Source information START
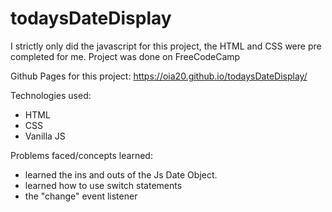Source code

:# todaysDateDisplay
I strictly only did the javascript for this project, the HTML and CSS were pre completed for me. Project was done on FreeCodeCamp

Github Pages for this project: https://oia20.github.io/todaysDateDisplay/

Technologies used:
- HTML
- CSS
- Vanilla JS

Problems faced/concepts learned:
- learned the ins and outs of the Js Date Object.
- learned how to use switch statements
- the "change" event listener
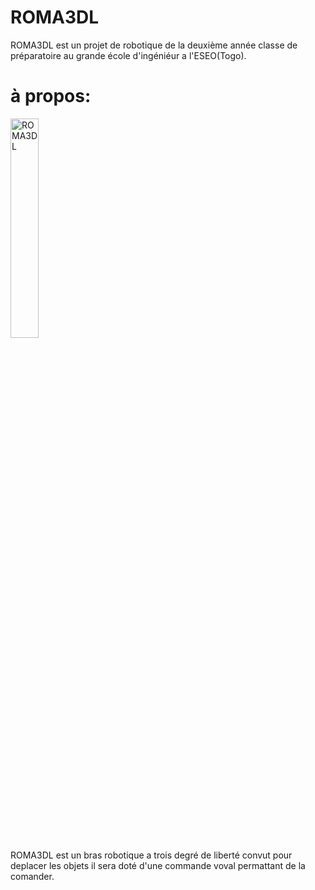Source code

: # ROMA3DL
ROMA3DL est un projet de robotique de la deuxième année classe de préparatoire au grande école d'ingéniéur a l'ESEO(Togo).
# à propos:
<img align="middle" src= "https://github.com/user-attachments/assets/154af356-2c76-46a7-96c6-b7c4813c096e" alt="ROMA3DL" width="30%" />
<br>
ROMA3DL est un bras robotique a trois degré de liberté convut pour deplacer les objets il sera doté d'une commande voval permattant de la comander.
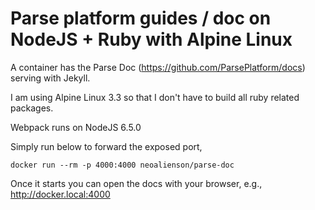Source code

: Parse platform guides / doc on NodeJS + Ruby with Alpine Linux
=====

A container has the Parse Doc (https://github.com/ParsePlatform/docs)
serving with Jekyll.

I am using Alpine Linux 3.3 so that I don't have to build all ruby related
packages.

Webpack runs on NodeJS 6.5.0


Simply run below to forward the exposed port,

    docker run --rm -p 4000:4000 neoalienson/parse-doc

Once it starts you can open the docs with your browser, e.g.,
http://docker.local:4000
Source information END
Source information START
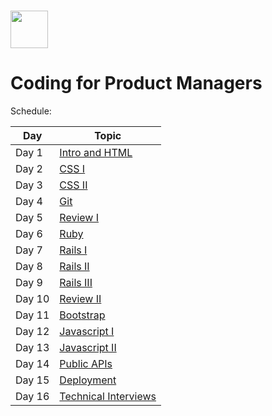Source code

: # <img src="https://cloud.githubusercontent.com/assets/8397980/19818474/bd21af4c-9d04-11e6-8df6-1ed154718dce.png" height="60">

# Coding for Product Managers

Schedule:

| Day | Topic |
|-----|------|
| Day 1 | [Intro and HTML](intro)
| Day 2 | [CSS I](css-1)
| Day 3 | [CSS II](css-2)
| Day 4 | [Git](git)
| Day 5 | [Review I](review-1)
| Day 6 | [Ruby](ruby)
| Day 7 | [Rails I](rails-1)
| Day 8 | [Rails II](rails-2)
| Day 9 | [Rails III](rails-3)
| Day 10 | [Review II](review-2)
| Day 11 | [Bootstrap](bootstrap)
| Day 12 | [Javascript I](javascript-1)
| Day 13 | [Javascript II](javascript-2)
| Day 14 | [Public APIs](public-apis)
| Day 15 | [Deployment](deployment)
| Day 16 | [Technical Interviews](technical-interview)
Source information END
[Your assignment]
Copy word for word the lines of the records above from the one with "- learned the" up to and including the one with "http://docker.local:4000". Skip the pictures.

[Exercise result]
- learned the ins and outs of the Js Date Object.
- learned how to use switch statements
- the "change" event listener
Source code

: # ROMA3DL
ROMA3DL est un projet de robotique de la deuxième année classe de préparatoire au grande école d'ingéniéur a l'ESEO(Togo).
# à propos:
<img align="middle" src= "https://github.com/user-attachments/assets/154af356-2c76-46a7-96c6-b7c4813c096e" alt="ROMA3DL" width="30%" />
<br>
ROMA3DL est un bras robotique a trois degré de liberté convut pour deplacer les objets il sera doté d'une commande voval permattant de la comander.
Source code

: Parse platform guides / doc on NodeJS + Ruby with Alpine Linux
=====

A container has the Parse Doc (https://github.com/ParsePlatform/docs)
serving with Jekyll.

I am using Alpine Linux 3.3 so that I don't have to build all ruby related
packages.

Webpack runs on NodeJS 6.5.0


Simply run below to forward the exposed port,

    docker run --rm -p 4000:4000 neoalienson/parse-doc

Once it starts you can open the docs with your browser, e.g.,
http://docker.local:4000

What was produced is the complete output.